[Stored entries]

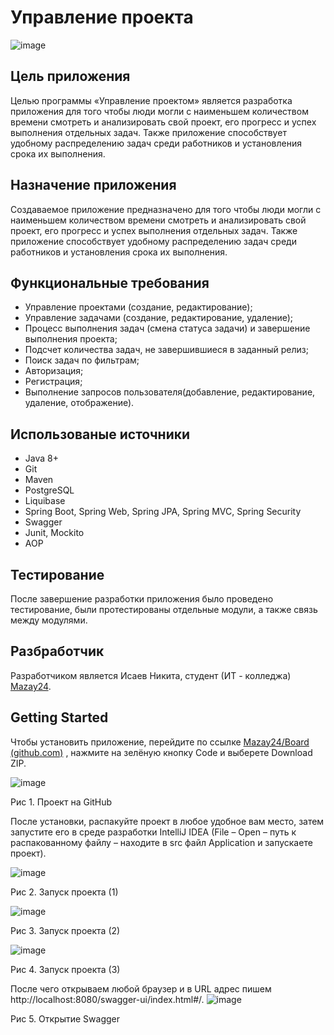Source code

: # Управление проекта
![image](https://github.com/Mazay24/Board/assets/96546414/d46ef8c9-a3fc-4270-a7f7-4e329ec5b82c)

## Цель приложения
Целью программы «Управление проектом» является разработка приложения для того чтобы люди могли с наименьшем количеством времени смотреть и анализировать свой проект, его прогресс и успех выполнения отдельных задач. Также приложение способствует удобному распределению задач среди работников и установления срока их выполнения.
## Назначение приложения
Создаваемое приложение предназначено для того чтобы люди могли с наименьшем количеством времени смотреть и анализировать свой проект, его прогресс и успех выполнения отдельных задач. Также приложение способствует удобному распределению задач среди работников и установления срока их выполнения.
## Функциональные требования
- Управление проектами (создание, редактирование);
- Управление задачами (создание, редактирование, удаление);
- Процесс выполнения задач (смена статуса задачи) и завершение выполнения проекта;
- Подсчет количества задач, не завершившиеся в заданный релиз;
- Поиск задач по фильтрам;
- Авторизация;
- Регистрация;
- Выполнение запросов пользователя(добавление, редактирование, удаление, отображение).
## Использованые источники
- Java 8+
- Git
- Maven
- PostgreSQL
- Liquibase
- Spring Boot, Spring Web, Spring JPA, Spring MVC, Spring Security
- Swagger
- Junit, Mockito
- AOP
## Тестирование
После завершение разработки приложения было проведено тестирование, были протестированы отдельные модули, а также связь между модулями.
## Разбработчик
Разработчиком является Исаев Никита, студент (ИТ - колледжа) [Mazay24](https://github.com/Mazay24/Board).

## Getting Started
Чтобы установить приложение, перейдите по ссылке [Mazay24/Board (github.com)](https://github.com/Mazay24/Board) , нажмите на зелёную кнопку Code и выберете Download ZIP.

![image](https://github.com/Mazay24/Board/assets/96546414/591a0841-ae9b-41f5-acd6-60f5e58d672a)

Рис 1. Проект на GitHub


После установки, распакуйте проект в любое удобное вам место, затем запустите его в среде разработки IntelliJ IDEA (File – Open – путь к распакованному файлу – находите в src файл Application и запускаете проект).

![image](https://github.com/Mazay24/Board/assets/96546414/871f6c4a-3e00-4fb6-aeaa-1cf83632ee28)

Рис 2. Запуск проекта (1)


![image](https://github.com/Mazay24/Board/assets/96546414/9a9f0e28-a2c3-451d-a09c-52030c3d61ca)

Рис 3. Запуск проекта (2)


![image](https://github.com/Mazay24/Board/assets/96546414/eca9abc4-d069-4f0e-aeae-e76d6e31a01a)

Рис 4. Запуск проекта (3)


После чего открываем любой браузер и в URL адрес пишем http://localhost:8080/swagger-ui/index.html#/.
![image](https://github.com/Mazay24/Board/assets/96546414/68fc38a2-2576-405d-bc46-8f4ba44d7d91)

Рис 5. Открытие Swagger

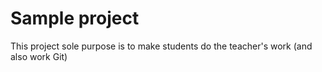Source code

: # Sample project

This project sole purpose is to make students do the teacher's work (and also work Git)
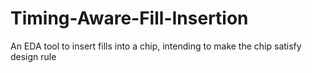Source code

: # Timing-Aware-Fill-Insertion
An EDA tool to insert fills into a chip, intending to make the chip satisfy design rule
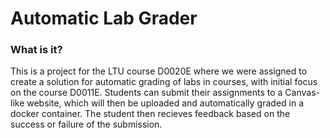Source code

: # Automatic Lab Grader

### What is it?

This is a project for the LTU course D0020E where we were assigned to create a solution for automatic grading of labs in courses, with initial focus on the course D0011E. Students can submit their assignments to a Canvas-like website, which will then be uploaded and automatically graded in a docker container. The student then recieves feedback based on the success or failure of the submission.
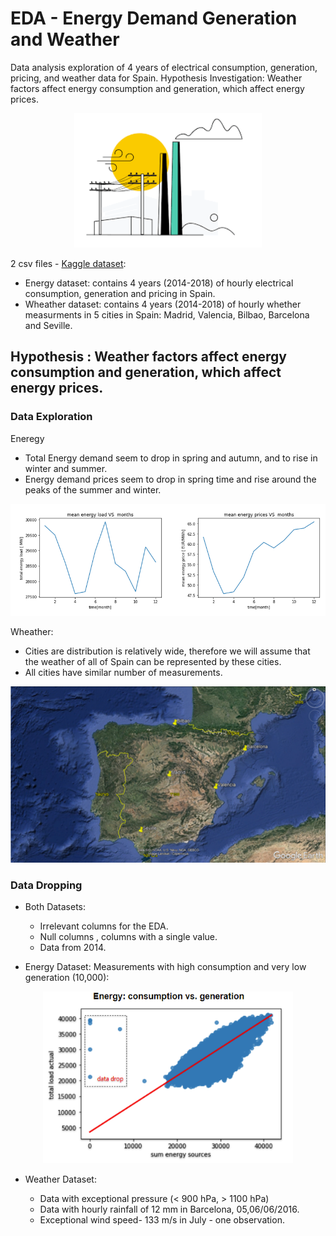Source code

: # EDA - Energy Demand Generation and Weather 
Data analysis exploration of 4 years of electrical consumption, generation, pricing, and weather data for Spain.  Hypothesis Investigation: Weather factors affect energy consumption and generation, which affect energy prices. 


<p align="center">
  <img src="pictures/image2.png" width="300"/>
</p>


2 csv files - [Kaggle dataset](https://www.kaggle.com/datasets/nicholasjhana/energy-consumption-generation-prices-and-weather?select=weather_features.csv):
- Energy dataset:   contains 4 years (2014-2018) of hourly electrical consumption, generation and pricing in Spain.
- Wheather dataset: contains 4 years (2014-2018) of hourly whether measurments in 5 cities in Spain: Madrid, Valencia, Bilbao, Barcelona and Seville.

## Hypothesis : Weather factors affect energy consumption and generation, which affect energy prices.


### Data Exploration

Eneregy
- Total Energy demand seem to drop in spring and autumn, and to rise in winter and summer.
- Energy demand prices seem to drop in spring time and rise around the peaks of the summer and winter.

<p align="center">
  <img src="pictures/image4.png" width="800"/>
</p>

Wheather: 
- Cities are distribution is relatively wide, therefore we will assume that the weather of all of Spain can be represented by these cities.
- All cities have similar number of measurements.
<p align="center">
  <img src="pictures/image3.png" width="600"/>
</p>
<p align="center">

### Data Dropping
- Both Datasets:
    - Irrelevant columns for the EDA.
    - Null columns , columns with a single value.
    - Data from 2014.

- Energy Dataset:
Measurements with high consumption and very low generation (10,000): 
<p align="center">
  <img src="pictures/image5.png" width="400"/>
</p>
<p align="center">

- Weather Dataset:

  - Data with exceptional pressure (< 900 hPa, > 1100 hPa)
  - Data with hourly rainfall of 12 mm in Barcelona, 05,06/06/2016.
  - Exceptional wind speed- 133 m/s in July - one observation.


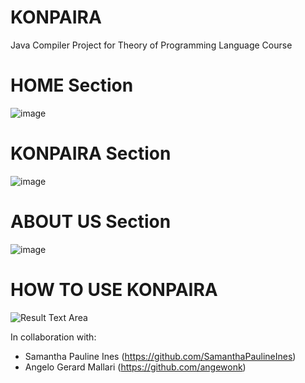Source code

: # KONPAIRA
Java Compiler Project for Theory of Programming Language Course


# HOME Section
![image](https://github.com/NorielAchero/KONPAIRA/assets/142378544/802868a0-7f8e-41d1-9168-075e199e73d3)

# KONPAIRA Section
![image](https://github.com/NorielAchero/KONPAIRA/assets/142378544/c0ecbbf9-da86-43f1-83e1-b7dbb6964d36)

# ABOUT US Section
![image](https://github.com/NorielAchero/KONPAIRA/assets/142378544/bbacd1d6-e91a-45de-ad7f-695b4a8cc9ad)

# HOW TO USE KONPAIRA
![Result Text Area](https://github.com/NorielAchero/KONPAIRA/assets/142378544/7702232f-9be8-4a10-bea2-424ed4c0f2a1)


















In collaboration with: 
- Samantha Pauline Ines (https://github.com/SamanthaPaulineInes)
- Angelo Gerard Mallari (https://github.com/angewonk)
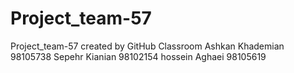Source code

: # Project_team-57
Project_team-57 created by GitHub Classroom
Ashkan Khademian 98105738
Sepehr Kianian 98102154
hossein Aghaei 98105619
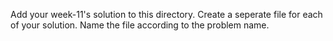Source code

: Add your week-11's solution to this directory.
Create a seperate file for each of your solution. Name the file according to the problem name.

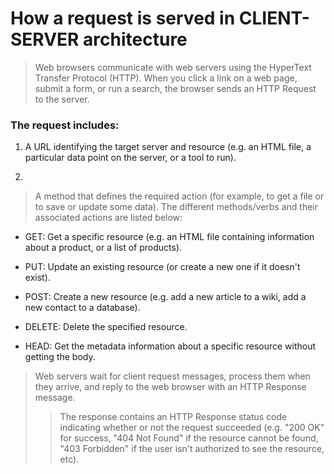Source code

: # How a request is served in CLIENT-SERVER architecture

> Web browsers communicate with web servers using the HyperText Transfer Protocol (HTTP). When you click a link on a web page, submit a form, or run a search, the browser sends an HTTP Request to the server.

### The request includes:

1. A URL identifying the target server and resource (e.g. an HTML file, a particular data point on the server, or a tool to run).

2. 
> A method that defines the required action (for example, to get a file or to save or update some data). The different methods/verbs and their associated actions are listed below:

- GET: Get a specific resource (e.g. an HTML file containing information about a product, or a list of products).

- PUT: Update an existing resource (or create a new one if it doesn't exist).

- POST: Create a new resource (e.g. add a new article to a wiki, add a new contact to a database). 

- DELETE: Delete the specified resource.

- HEAD: Get the metadata information about a specific resource without getting the body.


> Web servers wait for client request messages, process them when they arrive, and reply to the web browser with an HTTP Response message. 
>> The response contains an HTTP Response status code indicating whether or not the request succeeded (e.g. "200 OK" for success, "404 Not Found" if the resource cannot be found, "403 Forbidden" if the user isn't authorized to see the resource, etc).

Exercise requirements –
Copy the lines exactly as they appear from the opening of the entries above through the line with "## Назначение приложения", excluding all pictures.

Answer to this problem –
Source code

: # Управление проекта
![image](https://github.com/Mazay24/Board/assets/96546414/d46ef8c9-a3fc-4270-a7f7-4e329ec5b82c)

## Цель приложения
Целью программы «Управление проектом» является разработка приложения для того чтобы люди могли с наименьшем количеством времени смотреть и анализировать свой проект, его прогресс и успех выполнения отдельных задач. Также приложение способствует удобному распределению задач среди работников и установления срока их выполнения.
## Назначение приложения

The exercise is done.